The whistleblowers are running out of breath.
Frances Haugen, Facebook’s newest big tech robot gone rogue, gained national recognition last week for saying what we already know. After the Wall Street Journal published a project titled “The Facebook Files,” Haugen revealed that she was the source of secret documents used in the investigative project.
Although her actions are bold, as a Generation Z kid, it is difficult to listen to her claims and not roll my eyes.
Instagram is damaging to young girls? Social elites get away with evading rules? Tell me something I don’t know.
If you grew up on the internet, you’re no stranger to its dark side.
Although I feel thankful that I escaped the claws of the TikTok vacuum, I can easily say that social media has a damaging effect on me and nearly everyone I know.
We’ve all seen meme accounts go sour and jeopardize students’ safety, anonymous posting apps that ruthlessly bully kids, and even police intervention due to child pornography cases with Snapchat.
Young people live in a different world than the one their parents grew up in, which is why the hullabaloo around Haugen’s courageous whistleblowing is exhausting.
Corporate media is praising Haugen for her efforts to reform Facebook, an endeavor that at this point seems impossible.
Time and time again, the company has proven that it values its growth over personal privacy, political integrity, or the sanctity of democracy.
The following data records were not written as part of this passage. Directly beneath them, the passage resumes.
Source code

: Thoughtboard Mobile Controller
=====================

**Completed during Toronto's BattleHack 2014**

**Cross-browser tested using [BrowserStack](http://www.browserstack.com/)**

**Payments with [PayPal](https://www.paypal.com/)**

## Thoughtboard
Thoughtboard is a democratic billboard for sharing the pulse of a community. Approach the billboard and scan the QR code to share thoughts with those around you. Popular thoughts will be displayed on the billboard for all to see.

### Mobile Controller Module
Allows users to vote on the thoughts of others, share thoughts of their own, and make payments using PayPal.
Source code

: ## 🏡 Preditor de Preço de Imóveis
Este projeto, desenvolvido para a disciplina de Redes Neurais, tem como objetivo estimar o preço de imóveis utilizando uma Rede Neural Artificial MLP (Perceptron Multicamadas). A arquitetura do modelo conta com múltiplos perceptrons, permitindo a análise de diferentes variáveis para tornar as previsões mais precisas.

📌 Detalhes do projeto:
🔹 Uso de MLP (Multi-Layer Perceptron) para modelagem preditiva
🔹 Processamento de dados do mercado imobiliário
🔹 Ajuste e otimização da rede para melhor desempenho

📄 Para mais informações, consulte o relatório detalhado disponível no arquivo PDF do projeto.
But what else can we expect from a company whose platform began as a way for college guys to rate girls? Are we surprised that a company whose lifeblood is impulsive reactions does not have our best interest at heart?
Although I’d like to present the option of eliminating social media as a whole, it’s impossible. I enjoy social media and, when it is used properly, it can be every bit as good as it is bad. We are past the point of being able to exist without some participation in technology. Facebook needs to be held accountable for the ways in which they’ve allowed their platform to be weaponized.
Haugen’s stolen documents revealed that the company has been well aware of its negative effects and has done little to alter its algorithm for good. We’ve seen what this free-for-all version of the internet looks like and, if there is no moderate and unbiased intervention soon, we’ll continue to see all of society harmed by it.
Many have criticized Haugen’s belief that she can save the company from misinformation. This is the tip of a massive iceberg of many other more serious issues.
Facebook knows that thousands of pages on its site are used for everything from sex trafficking and running drug cartels to organ selling and pornography, and yet the focus is on idolizing or ridiculing Haugen. It seems as though Big Tech is once again in hot seat. Whether or not anything will happen is another story.